Of course, we’ve always known that our energy consumption increases the faster we drive—no matter whether your car is powered by fossil fuel or electrons. The faster you go, the more fuel you burn. It’s always been true. The speed limit has always been my friend. I’ve just noticed it now with the EV probably because I don’t have the same level of ‘convenience’ filling up anywhere. I’ve had to confront some limitations to engaging our culture of hyper, hurried, hustle.

With a positive result for me. When I slow down, I pay attention to what has always been true, right there before my very eyes.

When we slow down, when we narrow our focus, we expand the field of vision before us. We notice in another person, for example, things we may have missed when we’ve hurried past them in the hallway. We reconsider and see again their true needs. We listen better. We don’t just rush to conclusions but recognize what they really need and who they really are.

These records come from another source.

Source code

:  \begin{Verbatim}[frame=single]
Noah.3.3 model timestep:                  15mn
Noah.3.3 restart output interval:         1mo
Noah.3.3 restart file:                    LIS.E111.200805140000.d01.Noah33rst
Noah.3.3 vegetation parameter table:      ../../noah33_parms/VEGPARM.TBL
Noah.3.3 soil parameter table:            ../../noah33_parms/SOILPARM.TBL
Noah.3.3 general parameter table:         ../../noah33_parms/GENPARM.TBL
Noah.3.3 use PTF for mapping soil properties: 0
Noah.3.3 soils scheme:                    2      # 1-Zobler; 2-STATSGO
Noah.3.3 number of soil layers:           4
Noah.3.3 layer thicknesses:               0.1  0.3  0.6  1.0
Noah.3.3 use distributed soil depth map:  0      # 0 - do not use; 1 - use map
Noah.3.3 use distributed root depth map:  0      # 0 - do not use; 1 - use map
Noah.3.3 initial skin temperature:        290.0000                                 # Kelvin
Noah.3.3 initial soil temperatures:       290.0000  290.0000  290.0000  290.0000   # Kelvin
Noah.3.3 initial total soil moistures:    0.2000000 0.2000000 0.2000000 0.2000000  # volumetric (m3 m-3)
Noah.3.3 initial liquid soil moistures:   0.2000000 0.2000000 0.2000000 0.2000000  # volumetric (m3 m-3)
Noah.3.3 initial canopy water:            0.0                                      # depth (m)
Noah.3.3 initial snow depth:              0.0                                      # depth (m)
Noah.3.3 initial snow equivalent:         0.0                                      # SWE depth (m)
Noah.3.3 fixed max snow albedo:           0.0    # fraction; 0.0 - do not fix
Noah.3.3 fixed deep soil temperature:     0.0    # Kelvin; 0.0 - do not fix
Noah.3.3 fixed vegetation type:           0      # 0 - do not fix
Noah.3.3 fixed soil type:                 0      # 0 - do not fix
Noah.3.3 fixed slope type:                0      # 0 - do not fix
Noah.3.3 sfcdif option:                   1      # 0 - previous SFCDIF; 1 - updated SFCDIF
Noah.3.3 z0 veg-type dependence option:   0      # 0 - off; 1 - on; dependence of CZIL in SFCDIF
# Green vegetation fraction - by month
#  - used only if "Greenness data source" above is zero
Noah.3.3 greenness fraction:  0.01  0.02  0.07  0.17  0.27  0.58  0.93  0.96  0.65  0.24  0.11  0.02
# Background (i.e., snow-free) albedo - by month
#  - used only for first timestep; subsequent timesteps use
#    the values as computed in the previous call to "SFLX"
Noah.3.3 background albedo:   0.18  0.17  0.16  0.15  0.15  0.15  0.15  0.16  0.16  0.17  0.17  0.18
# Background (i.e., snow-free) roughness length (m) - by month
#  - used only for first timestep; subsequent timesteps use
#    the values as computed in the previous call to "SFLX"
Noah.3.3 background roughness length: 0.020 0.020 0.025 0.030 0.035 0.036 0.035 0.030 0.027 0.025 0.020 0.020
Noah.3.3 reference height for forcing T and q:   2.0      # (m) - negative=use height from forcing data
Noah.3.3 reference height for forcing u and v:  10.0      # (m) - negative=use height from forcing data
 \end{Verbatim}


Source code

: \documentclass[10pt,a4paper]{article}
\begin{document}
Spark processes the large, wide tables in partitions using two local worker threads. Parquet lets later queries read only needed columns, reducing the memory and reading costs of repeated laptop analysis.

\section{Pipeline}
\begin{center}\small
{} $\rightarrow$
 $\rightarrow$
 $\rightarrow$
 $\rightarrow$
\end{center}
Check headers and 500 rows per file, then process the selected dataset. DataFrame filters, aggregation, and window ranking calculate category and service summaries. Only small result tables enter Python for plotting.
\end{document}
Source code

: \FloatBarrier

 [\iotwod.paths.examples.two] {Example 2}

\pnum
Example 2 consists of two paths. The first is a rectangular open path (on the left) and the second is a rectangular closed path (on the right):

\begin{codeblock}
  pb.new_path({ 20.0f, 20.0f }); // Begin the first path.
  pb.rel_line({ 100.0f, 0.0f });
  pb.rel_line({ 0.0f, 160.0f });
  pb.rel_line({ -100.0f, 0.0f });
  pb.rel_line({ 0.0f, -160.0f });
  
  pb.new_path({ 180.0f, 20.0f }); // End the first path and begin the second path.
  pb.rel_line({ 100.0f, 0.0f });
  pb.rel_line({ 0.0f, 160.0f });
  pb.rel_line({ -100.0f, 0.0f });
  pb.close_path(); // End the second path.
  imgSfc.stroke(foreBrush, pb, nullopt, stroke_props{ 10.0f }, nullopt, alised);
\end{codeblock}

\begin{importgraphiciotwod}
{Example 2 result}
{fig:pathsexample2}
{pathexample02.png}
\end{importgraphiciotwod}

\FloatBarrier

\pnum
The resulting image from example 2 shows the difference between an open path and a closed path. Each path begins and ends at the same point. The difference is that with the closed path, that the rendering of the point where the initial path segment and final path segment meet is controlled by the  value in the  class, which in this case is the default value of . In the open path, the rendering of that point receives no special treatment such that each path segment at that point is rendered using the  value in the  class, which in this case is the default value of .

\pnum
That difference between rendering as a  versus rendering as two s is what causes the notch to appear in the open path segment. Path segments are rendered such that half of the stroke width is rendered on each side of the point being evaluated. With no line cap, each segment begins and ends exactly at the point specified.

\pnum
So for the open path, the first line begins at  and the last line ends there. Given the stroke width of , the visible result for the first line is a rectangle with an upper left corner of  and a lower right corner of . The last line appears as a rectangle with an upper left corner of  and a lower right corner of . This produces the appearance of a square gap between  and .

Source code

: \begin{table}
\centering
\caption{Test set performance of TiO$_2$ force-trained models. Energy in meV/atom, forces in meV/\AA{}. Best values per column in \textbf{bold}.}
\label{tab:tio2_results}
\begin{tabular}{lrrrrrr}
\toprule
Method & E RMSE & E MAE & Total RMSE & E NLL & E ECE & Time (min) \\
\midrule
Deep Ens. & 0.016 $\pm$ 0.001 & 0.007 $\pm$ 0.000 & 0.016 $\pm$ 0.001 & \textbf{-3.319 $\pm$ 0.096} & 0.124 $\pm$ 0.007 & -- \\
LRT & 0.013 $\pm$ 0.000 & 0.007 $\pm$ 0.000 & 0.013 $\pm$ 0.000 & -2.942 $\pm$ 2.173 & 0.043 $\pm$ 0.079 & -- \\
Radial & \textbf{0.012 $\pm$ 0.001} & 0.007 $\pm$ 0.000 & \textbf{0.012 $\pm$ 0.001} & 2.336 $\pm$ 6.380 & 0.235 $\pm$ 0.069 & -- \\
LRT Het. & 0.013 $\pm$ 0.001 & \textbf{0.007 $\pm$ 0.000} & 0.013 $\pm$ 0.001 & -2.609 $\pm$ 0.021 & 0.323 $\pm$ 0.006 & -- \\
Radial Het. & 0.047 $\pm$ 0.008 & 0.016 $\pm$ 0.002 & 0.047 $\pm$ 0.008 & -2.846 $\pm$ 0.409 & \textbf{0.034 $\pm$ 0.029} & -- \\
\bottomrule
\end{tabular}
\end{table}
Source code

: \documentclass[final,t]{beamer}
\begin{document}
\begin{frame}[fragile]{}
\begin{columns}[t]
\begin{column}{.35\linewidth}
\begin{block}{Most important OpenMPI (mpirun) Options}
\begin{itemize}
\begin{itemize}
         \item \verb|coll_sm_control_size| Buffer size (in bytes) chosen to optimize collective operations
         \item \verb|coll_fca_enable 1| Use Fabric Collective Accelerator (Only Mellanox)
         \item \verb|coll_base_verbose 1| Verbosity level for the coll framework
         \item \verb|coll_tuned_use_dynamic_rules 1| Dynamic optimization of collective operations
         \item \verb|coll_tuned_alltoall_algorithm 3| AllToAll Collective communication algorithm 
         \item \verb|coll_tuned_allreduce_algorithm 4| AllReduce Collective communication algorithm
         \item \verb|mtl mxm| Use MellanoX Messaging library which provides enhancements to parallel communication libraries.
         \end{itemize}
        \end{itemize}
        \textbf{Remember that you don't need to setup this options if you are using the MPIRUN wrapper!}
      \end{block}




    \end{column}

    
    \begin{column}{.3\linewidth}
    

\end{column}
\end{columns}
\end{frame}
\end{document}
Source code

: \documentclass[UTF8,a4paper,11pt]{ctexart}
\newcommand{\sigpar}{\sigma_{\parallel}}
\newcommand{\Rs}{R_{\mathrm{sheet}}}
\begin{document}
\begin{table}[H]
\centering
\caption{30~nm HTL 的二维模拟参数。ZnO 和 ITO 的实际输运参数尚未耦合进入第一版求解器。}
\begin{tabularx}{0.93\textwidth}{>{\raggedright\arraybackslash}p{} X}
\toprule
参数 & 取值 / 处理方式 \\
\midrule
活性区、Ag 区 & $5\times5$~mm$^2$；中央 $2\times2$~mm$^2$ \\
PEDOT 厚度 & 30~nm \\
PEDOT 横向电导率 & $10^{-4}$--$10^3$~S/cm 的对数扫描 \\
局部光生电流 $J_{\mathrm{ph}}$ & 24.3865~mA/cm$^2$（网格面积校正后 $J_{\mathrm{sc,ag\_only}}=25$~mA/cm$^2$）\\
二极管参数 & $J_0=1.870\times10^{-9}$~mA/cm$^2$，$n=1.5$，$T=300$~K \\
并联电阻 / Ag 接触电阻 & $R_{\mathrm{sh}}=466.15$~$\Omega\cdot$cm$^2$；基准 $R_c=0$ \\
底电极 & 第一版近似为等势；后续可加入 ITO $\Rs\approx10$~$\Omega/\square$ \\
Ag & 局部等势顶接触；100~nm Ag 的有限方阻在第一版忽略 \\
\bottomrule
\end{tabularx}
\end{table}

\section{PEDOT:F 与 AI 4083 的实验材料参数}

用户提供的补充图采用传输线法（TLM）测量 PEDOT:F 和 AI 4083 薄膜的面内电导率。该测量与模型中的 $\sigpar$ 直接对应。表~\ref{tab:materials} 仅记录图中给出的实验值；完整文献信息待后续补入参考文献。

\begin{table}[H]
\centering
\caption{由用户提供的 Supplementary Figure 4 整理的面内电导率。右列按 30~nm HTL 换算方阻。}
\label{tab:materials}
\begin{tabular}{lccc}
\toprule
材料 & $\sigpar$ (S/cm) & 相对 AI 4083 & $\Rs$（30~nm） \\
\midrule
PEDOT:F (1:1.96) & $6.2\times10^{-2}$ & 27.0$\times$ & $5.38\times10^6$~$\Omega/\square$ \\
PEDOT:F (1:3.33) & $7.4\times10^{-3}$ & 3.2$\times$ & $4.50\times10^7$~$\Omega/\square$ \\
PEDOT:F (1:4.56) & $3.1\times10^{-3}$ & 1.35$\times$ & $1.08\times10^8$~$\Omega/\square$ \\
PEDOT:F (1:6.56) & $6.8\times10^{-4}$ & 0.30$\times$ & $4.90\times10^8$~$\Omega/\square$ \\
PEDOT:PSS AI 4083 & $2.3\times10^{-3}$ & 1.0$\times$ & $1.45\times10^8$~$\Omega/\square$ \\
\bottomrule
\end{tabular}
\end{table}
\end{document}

Who is your neighbour? Where is new life beckoning around you now?

New life in Christ is here! It has already happened. And continues to happen all around us, all the time! 

Easter doesn’t magically remove evil and all the troubles in the world today. Easter is not waving a magic wand and making our suffering disappear. The living Lord is not some cosmic superhero that solves all our questions with a snap of a finger.

The simple enjoyment of the truth is the presence of heart, mind and soul seeing God in the real, the natural: the breath, the heartbeat, the love and the good that is always around us. Let us rejoice today in this most blessed gift!

Christ is risen! Christ is risen indeed! Alleluia!


[1] My translation, from “Karfreitag 7 April” in Der Neukirchener Kalendar 2023 (Neukirchener-Verlagsgesellschaft, 2023)

[2] Cited in Belden C. Lane, The Great Conversation: Nature and the Care of the Soul (New York: Oxford University Press, 2019), p.40-41.

[3] Ibid.

[4] Cited in Laurence Freeman, “Conditions for Breakthrough” in The Art of Waiting (Singapore: MedioMedia, WCCM, 2022).